Wisconsin   1-9183   39-1382325

(State or other jurisdiction

of incorporation)

  (Commission File Number)  

(IRS Employer

Identification No.)

3700 West Juneau Avenue, Milwaukee, Wisconsin 53208

(Address of principal executive offices, including zip code)

(414) 342-4680

(Registrant’s telephone number, including area code)

Not Applicable

(Former name or former address, if changed since last report)



Check the appropriate box below if the Form 8-K filing is intended to simultaneously satisfy the filing obligation of the registrant under any of the following provisions:


¨ Written communications pursuant to Rule 425 under the Securities Act (17 CFR 230.425)

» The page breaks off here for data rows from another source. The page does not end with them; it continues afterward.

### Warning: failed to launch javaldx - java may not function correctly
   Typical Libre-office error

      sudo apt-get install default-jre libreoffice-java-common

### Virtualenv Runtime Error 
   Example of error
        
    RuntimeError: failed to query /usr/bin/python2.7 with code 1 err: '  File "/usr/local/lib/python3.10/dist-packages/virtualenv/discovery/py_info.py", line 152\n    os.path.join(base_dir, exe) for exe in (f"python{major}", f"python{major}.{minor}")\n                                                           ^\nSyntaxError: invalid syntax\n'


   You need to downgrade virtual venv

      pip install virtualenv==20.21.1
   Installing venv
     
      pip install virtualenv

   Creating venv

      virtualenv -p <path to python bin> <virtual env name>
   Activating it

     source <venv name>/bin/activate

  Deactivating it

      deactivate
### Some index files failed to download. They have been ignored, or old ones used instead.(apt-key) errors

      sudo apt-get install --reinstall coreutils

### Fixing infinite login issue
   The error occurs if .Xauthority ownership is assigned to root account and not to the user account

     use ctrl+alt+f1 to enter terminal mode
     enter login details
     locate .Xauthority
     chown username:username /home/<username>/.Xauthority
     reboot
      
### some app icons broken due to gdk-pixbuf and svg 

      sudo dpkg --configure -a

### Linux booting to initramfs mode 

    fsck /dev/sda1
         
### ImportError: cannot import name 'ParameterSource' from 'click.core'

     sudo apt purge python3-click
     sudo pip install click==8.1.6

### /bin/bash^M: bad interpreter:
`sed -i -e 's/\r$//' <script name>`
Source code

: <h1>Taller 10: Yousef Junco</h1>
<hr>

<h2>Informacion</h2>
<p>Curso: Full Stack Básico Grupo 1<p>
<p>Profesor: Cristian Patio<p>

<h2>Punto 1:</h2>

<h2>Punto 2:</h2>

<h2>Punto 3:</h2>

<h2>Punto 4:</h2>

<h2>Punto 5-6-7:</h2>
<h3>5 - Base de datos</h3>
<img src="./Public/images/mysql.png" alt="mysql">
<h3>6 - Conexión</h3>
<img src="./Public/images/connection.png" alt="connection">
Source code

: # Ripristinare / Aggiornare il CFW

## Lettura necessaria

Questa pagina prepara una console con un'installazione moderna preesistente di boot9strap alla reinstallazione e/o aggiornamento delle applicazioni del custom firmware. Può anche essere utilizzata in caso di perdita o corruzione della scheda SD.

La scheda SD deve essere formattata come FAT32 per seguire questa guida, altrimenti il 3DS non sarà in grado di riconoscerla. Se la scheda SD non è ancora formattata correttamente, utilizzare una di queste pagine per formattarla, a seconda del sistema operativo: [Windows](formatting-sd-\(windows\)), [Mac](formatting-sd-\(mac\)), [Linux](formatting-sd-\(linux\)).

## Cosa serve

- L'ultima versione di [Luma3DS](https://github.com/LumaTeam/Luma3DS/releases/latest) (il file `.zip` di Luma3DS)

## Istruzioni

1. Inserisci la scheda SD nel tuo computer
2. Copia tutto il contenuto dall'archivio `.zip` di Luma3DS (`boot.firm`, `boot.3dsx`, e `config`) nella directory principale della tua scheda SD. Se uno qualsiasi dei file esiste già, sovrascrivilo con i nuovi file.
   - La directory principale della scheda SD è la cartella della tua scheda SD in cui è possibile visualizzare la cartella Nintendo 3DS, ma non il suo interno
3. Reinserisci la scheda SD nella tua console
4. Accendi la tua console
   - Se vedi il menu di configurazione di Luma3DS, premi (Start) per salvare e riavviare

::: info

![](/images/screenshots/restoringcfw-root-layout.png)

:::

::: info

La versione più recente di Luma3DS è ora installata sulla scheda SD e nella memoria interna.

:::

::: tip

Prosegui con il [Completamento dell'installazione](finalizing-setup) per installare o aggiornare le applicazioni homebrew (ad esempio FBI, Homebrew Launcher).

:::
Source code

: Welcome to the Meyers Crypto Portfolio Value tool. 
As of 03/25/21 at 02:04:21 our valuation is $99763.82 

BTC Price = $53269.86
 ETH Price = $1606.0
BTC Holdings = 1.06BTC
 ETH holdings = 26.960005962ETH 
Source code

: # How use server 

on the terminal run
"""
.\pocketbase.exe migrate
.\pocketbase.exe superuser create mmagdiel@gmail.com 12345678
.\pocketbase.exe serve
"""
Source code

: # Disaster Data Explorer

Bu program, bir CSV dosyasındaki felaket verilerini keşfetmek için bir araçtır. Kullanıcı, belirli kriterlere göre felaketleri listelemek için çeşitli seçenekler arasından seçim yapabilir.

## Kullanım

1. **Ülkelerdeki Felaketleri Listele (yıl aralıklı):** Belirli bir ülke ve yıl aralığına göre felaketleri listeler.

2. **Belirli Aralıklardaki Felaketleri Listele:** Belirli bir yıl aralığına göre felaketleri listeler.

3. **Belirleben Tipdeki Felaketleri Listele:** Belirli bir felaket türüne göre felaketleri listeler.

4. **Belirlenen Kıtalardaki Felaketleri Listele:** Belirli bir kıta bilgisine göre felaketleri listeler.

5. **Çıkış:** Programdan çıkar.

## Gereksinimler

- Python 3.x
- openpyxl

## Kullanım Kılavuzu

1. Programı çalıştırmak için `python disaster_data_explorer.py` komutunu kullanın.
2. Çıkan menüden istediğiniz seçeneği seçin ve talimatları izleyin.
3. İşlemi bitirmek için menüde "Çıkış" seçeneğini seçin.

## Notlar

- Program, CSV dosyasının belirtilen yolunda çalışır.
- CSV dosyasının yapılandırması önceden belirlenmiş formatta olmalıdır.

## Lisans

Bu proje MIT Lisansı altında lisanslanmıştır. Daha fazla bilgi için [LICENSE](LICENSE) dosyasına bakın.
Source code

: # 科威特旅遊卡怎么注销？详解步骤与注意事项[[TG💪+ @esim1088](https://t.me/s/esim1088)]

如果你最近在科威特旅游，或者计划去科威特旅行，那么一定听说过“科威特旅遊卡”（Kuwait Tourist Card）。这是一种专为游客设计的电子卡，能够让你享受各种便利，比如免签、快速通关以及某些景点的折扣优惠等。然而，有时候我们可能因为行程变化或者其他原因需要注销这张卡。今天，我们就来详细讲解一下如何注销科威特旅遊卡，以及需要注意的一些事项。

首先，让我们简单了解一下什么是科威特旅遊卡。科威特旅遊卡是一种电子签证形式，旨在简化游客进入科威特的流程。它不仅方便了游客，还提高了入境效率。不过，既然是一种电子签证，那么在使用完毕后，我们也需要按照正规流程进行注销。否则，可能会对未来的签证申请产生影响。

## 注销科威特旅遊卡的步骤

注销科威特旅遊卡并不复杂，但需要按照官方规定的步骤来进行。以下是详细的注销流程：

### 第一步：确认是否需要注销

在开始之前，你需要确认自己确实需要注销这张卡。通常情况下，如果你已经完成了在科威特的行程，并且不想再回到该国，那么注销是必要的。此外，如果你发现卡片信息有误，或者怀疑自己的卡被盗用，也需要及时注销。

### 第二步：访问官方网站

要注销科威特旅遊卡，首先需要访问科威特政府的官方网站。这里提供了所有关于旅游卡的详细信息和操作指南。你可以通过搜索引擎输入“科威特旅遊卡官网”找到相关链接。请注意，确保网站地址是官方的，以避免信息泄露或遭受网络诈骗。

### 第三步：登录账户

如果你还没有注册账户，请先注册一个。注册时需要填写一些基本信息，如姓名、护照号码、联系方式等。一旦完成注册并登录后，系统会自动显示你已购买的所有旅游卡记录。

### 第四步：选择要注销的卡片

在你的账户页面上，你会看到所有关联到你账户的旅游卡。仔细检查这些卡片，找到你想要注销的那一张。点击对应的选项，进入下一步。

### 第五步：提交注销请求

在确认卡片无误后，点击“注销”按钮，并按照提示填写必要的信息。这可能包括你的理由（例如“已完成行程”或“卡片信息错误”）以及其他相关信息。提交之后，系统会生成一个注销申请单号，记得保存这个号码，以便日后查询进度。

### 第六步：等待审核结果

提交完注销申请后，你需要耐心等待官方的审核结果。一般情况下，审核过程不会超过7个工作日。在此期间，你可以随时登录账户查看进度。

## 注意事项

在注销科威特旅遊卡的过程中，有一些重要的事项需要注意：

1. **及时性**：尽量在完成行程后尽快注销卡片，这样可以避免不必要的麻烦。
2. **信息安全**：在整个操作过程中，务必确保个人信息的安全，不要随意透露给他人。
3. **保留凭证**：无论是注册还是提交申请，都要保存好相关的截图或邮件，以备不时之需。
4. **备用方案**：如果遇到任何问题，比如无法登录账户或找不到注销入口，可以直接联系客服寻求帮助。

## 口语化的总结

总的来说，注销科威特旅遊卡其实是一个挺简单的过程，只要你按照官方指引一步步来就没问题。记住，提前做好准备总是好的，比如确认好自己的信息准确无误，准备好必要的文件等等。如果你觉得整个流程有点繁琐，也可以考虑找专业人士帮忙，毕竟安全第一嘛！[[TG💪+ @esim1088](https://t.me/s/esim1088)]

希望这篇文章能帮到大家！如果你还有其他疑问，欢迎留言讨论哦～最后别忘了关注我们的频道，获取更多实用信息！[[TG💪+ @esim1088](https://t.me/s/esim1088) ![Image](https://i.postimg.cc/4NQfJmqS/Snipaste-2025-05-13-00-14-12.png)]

¨ Soliciting material pursuant to Rule 14a-12 under the Exchange Act (17 CFR 240.14a-12)


¨ Pre-commencement communications pursuant to Rule 14d-2(b) under the Exchange Act (17 CFR 240.14d-2(b))


¨ Pre-commencement communications pursuant to Rule 13e-4(c) under the Exchange Act (17 CFR 240.13e-4(c)

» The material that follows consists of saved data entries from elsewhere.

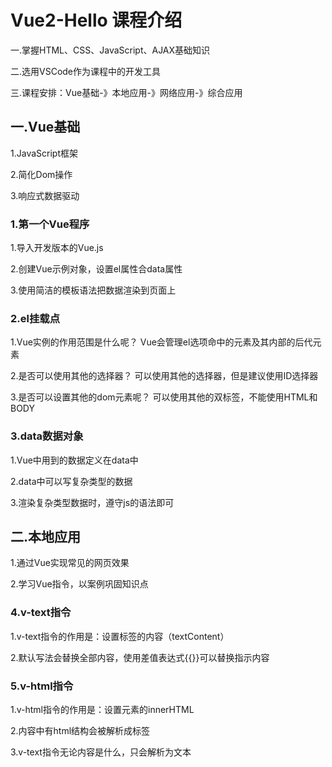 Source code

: # Vue2-Hello 课程介绍

一.掌握HTML、CSS、JavaScript、AJAX基础知识

二.选用VSCode作为课程中的开发工具

三.课程安排：Vue基础-》本地应用-》网络应用-》综合应用

## 一.Vue基础

1.JavaScript框架

2.简化Dom操作

3.响应式数据驱动

### 1.第一个Vue程序

1.导入开发版本的Vue.js

2.创建Vue示例对象，设置el属性合data属性

3.使用简洁的模板语法把数据渲染到页面上


### 2.el挂载点

1.Vue实例的作用范围是什么呢？
Vue会管理el选项命中的元素及其内部的后代元素

2.是否可以使用其他的选择器？
可以使用其他的选择器，但是建议使用ID选择器

3.是否可以设置其他的dom元素呢？
可以使用其他的双标签，不能使用HTML和BODY

### 3.data数据对象

1.Vue中用到的数据定义在data中

2.data中可以写复杂类型的数据

3.渲染复杂类型数据时，遵守js的语法即可

## 二.本地应用

1.通过Vue实现常见的网页效果

2.学习Vue指令，以案例巩固知识点

### 4.v-text指令

1.v-text指令的作用是：设置标签的内容（textContent）

2.默认写法会替换全部内容，使用差值表达式{{}}可以替换指示内容

### 5.v-html指令

1.v-html指令的作用是：设置元素的innerHTML

2.内容中有html结构会被解析成标签

3.v-text指令无论内容是什么，只会解析为文本
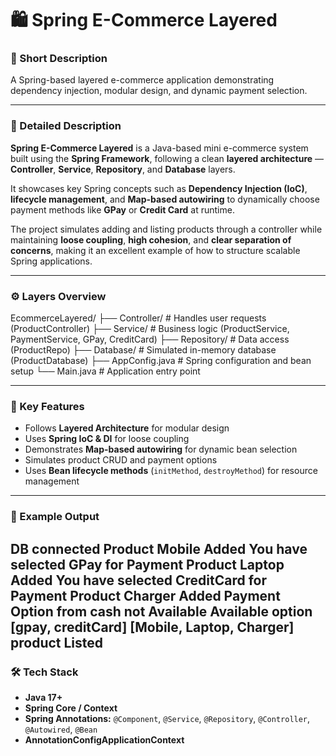 # 🛍️ Spring E-Commerce Layered

### 🩵 Short Description  
A Spring-based layered e-commerce application demonstrating dependency injection, modular design, and dynamic payment selection.

---

### 🧩 Detailed Description  
**Spring E-Commerce Layered** is a Java-based mini e-commerce system built using the **Spring Framework**, following a clean **layered architecture** — **Controller**, **Service**, **Repository**, and **Database** layers.  

It showcases key Spring concepts such as **Dependency Injection (IoC)**, **lifecycle management**, and **Map-based autowiring** to dynamically choose payment methods like **GPay** or **Credit Card** at runtime.  

The project simulates adding and listing products through a controller while maintaining **loose coupling**, **high cohesion**, and **clear separation of concerns**, making it an excellent example of how to structure scalable Spring applications.

---

### ⚙️ Layers Overview
EcommerceLayered/
├── Controller/ # Handles user requests (ProductController)
├── Service/ # Business logic (ProductService, PaymentService, GPay, CreditCard)
├── Repository/ # Data access (ProductRepo)
├── Database/ # Simulated in-memory database (ProductDatabase)
├── AppConfig.java # Spring configuration and bean setup
└── Main.java # Application entry point

---

### 🚀 Key Features
- Follows **Layered Architecture** for modular design  
- Uses **Spring IoC & DI** for loose coupling  
- Demonstrates **Map-based autowiring** for dynamic bean selection  
- Simulates product CRUD and payment options  
- Uses **Bean lifecycle methods** (`initMethod`, `destroyMethod`) for resource management  

---

### 🧠 Example Output
DB connected
Product Mobile Added
You have selected GPay for Payment
Product Laptop Added
You have selected CreditCard for Payment
Product Charger Added
Payment Option from cash not Available
Available option
[gpay, creditCard]
[Mobile, Laptop, Charger]
product Listed
---

### 🛠️ Tech Stack
- **Java 17+**
- **Spring Core / Context**
- **Spring Annotations:** `@Component`, `@Service`, `@Repository`, `@Controller`, `@Autowired`, `@Bean`
- **AnnotationConfigApplicationContext**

Item 2.02. Results of Operations and Financial Condition.

On October 15, 2009, Harley-Davidson, Inc. (the “Company”) issued a press release (the “Press Release”) announcing the Company’s third quarter financial results for the financial period ended September 27, 2009. A copy of the Press Release is being furnished as Exhibit 99.1 to this Current Report.


Item 2.05. Costs Associated with Exit or Disposal Activities.

On October 15, 2009, the Company unveiled major elements of its go-forward business strategy to drive growth through a single-minded focus of efforts and resources on the unique strengths of the Harley-Davidson brand and to enhance productivity and profitability through continuous improvement. On October 14, 2009, the Company’s Board of Directors approved and the Company committed to the discontinuation of its Buell product line as part of this strategy. The Company disclosed this action in the Press Release and will discuss the action during the Company’s conference call relating to its results of operations for the quarter ended September 27, 2009.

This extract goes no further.